Work instruction
Print the data that follows exactly as it stands, from its first line through the line containing "various global settings.", and stop there.

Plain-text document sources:
┄┄┄┄┄┄┄┄┄┄

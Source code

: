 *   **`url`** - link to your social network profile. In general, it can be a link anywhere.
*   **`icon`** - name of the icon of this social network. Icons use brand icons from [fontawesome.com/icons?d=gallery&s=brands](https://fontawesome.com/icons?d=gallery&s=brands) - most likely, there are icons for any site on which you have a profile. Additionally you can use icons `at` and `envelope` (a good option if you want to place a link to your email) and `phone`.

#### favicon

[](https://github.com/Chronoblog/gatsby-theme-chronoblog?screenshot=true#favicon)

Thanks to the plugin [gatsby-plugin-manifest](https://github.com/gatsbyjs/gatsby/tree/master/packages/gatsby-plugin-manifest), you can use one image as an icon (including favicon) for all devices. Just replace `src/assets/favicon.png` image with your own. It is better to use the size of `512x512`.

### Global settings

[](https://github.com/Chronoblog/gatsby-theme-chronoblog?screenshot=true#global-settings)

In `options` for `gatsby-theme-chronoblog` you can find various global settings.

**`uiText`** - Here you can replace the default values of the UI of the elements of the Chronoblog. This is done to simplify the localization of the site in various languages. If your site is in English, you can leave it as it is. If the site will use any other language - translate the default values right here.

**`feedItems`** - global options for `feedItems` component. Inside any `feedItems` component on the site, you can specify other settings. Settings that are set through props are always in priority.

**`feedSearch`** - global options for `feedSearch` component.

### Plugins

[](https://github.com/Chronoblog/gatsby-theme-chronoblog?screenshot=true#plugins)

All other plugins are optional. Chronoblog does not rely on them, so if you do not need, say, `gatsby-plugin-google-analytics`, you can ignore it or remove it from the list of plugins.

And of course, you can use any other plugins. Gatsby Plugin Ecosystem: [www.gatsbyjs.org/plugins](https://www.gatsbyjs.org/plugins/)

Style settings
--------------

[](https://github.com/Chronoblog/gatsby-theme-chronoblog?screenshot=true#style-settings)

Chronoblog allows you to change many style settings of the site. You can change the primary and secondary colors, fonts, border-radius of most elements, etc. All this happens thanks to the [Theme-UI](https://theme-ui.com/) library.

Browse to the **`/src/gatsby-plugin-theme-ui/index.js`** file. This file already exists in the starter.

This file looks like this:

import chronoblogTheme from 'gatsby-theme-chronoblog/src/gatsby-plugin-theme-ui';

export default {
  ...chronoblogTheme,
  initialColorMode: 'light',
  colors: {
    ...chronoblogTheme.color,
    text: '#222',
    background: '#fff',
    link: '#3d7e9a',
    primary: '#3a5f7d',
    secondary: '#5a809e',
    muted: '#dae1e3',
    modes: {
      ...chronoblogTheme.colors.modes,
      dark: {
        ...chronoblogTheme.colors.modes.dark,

┄┄┄┄┄┄┄┄┄┄

Response to this exercise
Source code

: *   **`url`** - link to your social network profile. In general, it can be a link anywhere.
*   **`icon`** - name of the icon of this social network. Icons use brand icons from [fontawesome.com/icons?d=gallery&s=brands](https://fontawesome.com/icons?d=gallery&s=brands) - most likely, there are icons for any site on which you have a profile. Additionally you can use icons `at` and `envelope` (a good option if you want to place a link to your email) and `phone`.

#### favicon

[](https://github.com/Chronoblog/gatsby-theme-chronoblog?screenshot=true#favicon)

Thanks to the plugin [gatsby-plugin-manifest](https://github.com/gatsbyjs/gatsby/tree/master/packages/gatsby-plugin-manifest), you can use one image as an icon (including favicon) for all devices. Just replace `src/assets/favicon.png` image with your own. It is better to use the size of `512x512`.

### Global settings

[](https://github.com/Chronoblog/gatsby-theme-chronoblog?screenshot=true#global-settings)

In `options` for `gatsby-theme-chronoblog` you can find various global settings.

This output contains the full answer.